August 9, 2019

The Producer Price Index for final demand – intermediate demand  includes producer prices for goods, as well as prices for construction, services, government purchases, and exports and covers over 75% of domestic production.

Producer prices for final demand rose 0.2% in July after having climbed 0.1% in both May and June.  During the past year this inflation measure (the red line) has risen 1.7%.

Excluding food and energy producer final demand fell 0.1% in July after having risen 0.3% in June.  This is the first decline in this series since February 2017..  The core PPI has risen 2.1% in the past year (the pink line in the chart above).  This series was steadily accelerating for a couple of years, but it has been steadily drifting lower in the past 12 months or so.

This overall index can be split apart between goods prices and prices for services.

The PPI for final demand of goods rebounded by 0.4% in July after having fallen 0.4% in June. These prices have now risen 0.4% in the past year (left scale).   Excluding the volatile food and energy categories the PPI for goods rose 0.1% in July after having been unchanged in April, May, and June.  During the past year the core PPI for goods (the light green line) has risen 1.2% (right scale).

Food prices rose 0.2% in July after having jumped 0.6% in June.  Food prices are always volatile.  They can fall sharply for a few months, but then reverse direction quickly.  Over the past year food prices have risen 2.5%.
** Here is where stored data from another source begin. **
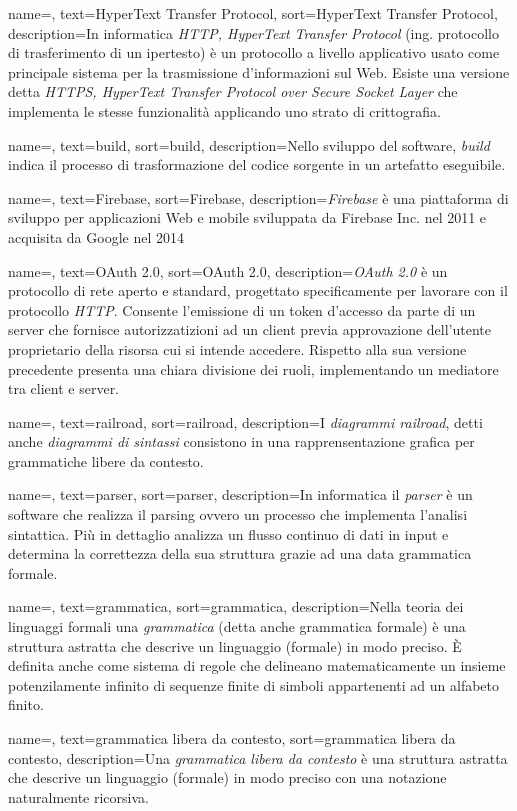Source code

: {
	name=,
	text=HyperText Transfer Protocol,
	sort=HyperText Transfer Protocol,
	description={In informatica \emph{HTTP, HyperText Transfer Protocol} (ing. protocollo di trasferimento di un ipertesto) è un protocollo a livello applicativo usato come principale sistema per la trasmissione d'informazioni sul Web. Esiste una versione detta \emph{HTTPS, HyperText Transfer Protocol over Secure Socket Layer} che implementa le stesse funzionalità applicando uno strato di crittografia.}
}

{
	name=,
	text=build,
	sort=build,
	description={Nello sviluppo del software, \emph{build} indica il processo di trasformazione del codice sorgente in un artefatto eseguibile.}
}

{
	name=,
	text=Firebase,
	sort=Firebase,
	description={\emph{Firebase} è una piattaforma di sviluppo per applicazioni Web e mobile sviluppata da Firebase Inc. nel 2011 e acquisita da Google nel 2014}
}

{
	name=,
	text=OAuth 2.0,
	sort=OAuth 2.0,
	description={\emph{OAuth 2.0} è un protocollo di rete aperto e standard, progettato specificamente per lavorare con il protocollo \emph{HTTP}. Consente l'emissione di un token d'accesso da parte di un server che fornisce autorizzatizioni ad un client previa approvazione dell'utente proprietario della risorsa cui si intende accedere. Rispetto alla sua versione precedente presenta una chiara divisione dei ruoli, implementando un mediatore tra client e server.}
}

{
	name=,
	text=railroad,
	sort=railroad,
	description={I \emph{diagrammi railroad}, detti anche \emph{diagrammi di sintassi} consistono in una rapprensentazione grafica per grammatiche libere da contesto.}
}

{
	name=,
	text=parser,
	sort=parser,
	description={In informatica il \emph{parser} è un software che realizza il parsing ovvero un processo che implementa l'analisi sintattica. Più in dettaglio analizza un flusso continuo di dati in input e determina la correttezza della sua struttura grazie ad una data grammatica formale.}
}

{
	name=,
	text=grammatica,
	sort=grammatica,
	description={Nella teoria dei linguaggi formali una \emph{grammatica} (detta anche grammatica formale) è una struttura astratta che descrive un linguaggio (formale) in modo preciso. È definita anche come sistema di regole che delineano matematicamente un insieme potenzilamente infinito di sequenze finite di simboli appartenenti ad un alfabeto finito.}
}

{
	name=,
	text=grammatica libera da contesto,
	sort=grammatica libera da contesto,
	description={Una \emph{grammatica libera da contesto} è una struttura astratta che descrive un linguaggio (formale) in modo preciso con una notazione naturalmente ricorsiva.}
}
Energy prices climbed 2.3% in July after having fallen 3.1% in June and 1.0% in May.  The July increase seems to reflect the market’s fear of an interruption in the supply of oil caused by Iran’s attacks on several oil tankers in the Persian Gulf.  Energy prices have fallen 4.5% in the past year.   Crude oil output in Venezuela and Iran has been falling steadily and Saudi Arabia  cut its oil output in an effort to boost prices, but U.S. production has continued to surge to a new record high level of 12.3 million barrels per day and that increase in output has more than countered the OPEC shortfall.

The PPI for final demand of services fell 0.1% in July after having risen 0.4% in June and 0.3% in May.  This series has risen 2.3% over the course of the past year (left scale).   The PPI for final demand of services excluding trade and transportation (the light blue line) dropped 0.3% in July after having been unchanged in June and having jumped 0.5% in May.  It has climbed 1,7% in the past year. The July drop was largely attributable to “guest room rentals” (think hotels and motels) which fell 4.3%.
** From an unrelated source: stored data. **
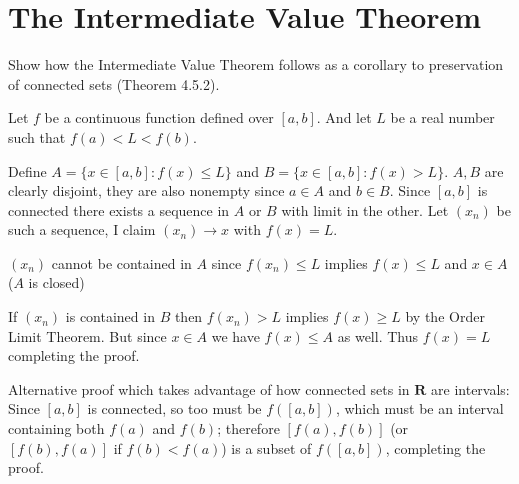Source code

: \section{The Intermediate Value Theorem}

\begin{exercise}
  Show how the Intermediate Value Theorem follows as a corollary to preservation of connected sets (Theorem 4.5.2).
\end{exercise}
\begin{solution}
  Let $f$ be a continuous function defined over $[a,b]$. And let $L$ be a real number such that $f(a) < L < f(b)$.

  Define $A = \{x \in [a,b] : f(x) \le L\}$ and $B = \{x \in [a,b] : f(x) > L\}$. $A,B$ are clearly disjoint, they are also nonempty since $a \in A$ and $b \in B$. Since $[a,b]$ is connected there exists a sequence in $A$ or $B$ with limit in the other. Let $(x_n)$ be such a sequence, I claim $(x_n) \to x$ with $f(x) = L$.

  $(x_n)$ cannot be contained in $A$ since $f(x_n) \le L$ implies $f(x) \le L$ and $x \in A$ ($A$ is closed)

  If $(x_n)$ is contained in $B$ then $f(x_n) > L$ implies $f(x) \ge L$ by the Order Limit Theorem. But since $x \in A$ we have $f(x) \le A$ as well. Thus $f(x) = L$ completing the proof.

  Alternative proof which takes advantage of how connected sets in \(\mathbf{R}\) are intervals: Since \([a, b]\) is connected, so too must be \(f([a, b])\), which must be an interval containing both \(f(a)\) and \(f(b)\); therefore \([f(a), f(b)]\) (or \([f(b), f(a)]\) if \(f(b) < f(a)\)) is a subset of \(f([a, b])\), completing the proof.

\end{solution}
Because the PPI measures the cost of materials for manufacturers, it is frequently believed to be a leading indicator of what might happen to consumer prices at a somewhat later date.   However, that connection is very loose.

It is important to remember that labor costs represent about two-thirds of the price of a product while materials account for the remaining one-third.  So, a far more important variable in determining what happens to the CPI is labor costs.  With the unemployment rate currently at 3.7% the labor market is well beyond full employment.  As a result, wages pressures have begun to climb, but the resulting upward pressure on inflation has been countered by an increase in productivity.  Unit labor costs, labor costs adjusted for the increase in productivity, have fallen 0.8% in the past year.  Compensation climbed 1.5% during that period of time but that increase was almost entirely offset by a 2.4% increase in productivity.  No wonder the seemingly tight labor market is not putting upward pressure on inflation — the increase is being entirely offset by an increase in productivity.  That means that firms have no real incentive to raise prices — workers have earned their fatter paychecks.

We expect the core CPI to increase  2.3% in 2019 after having risen 2.2% in 2018.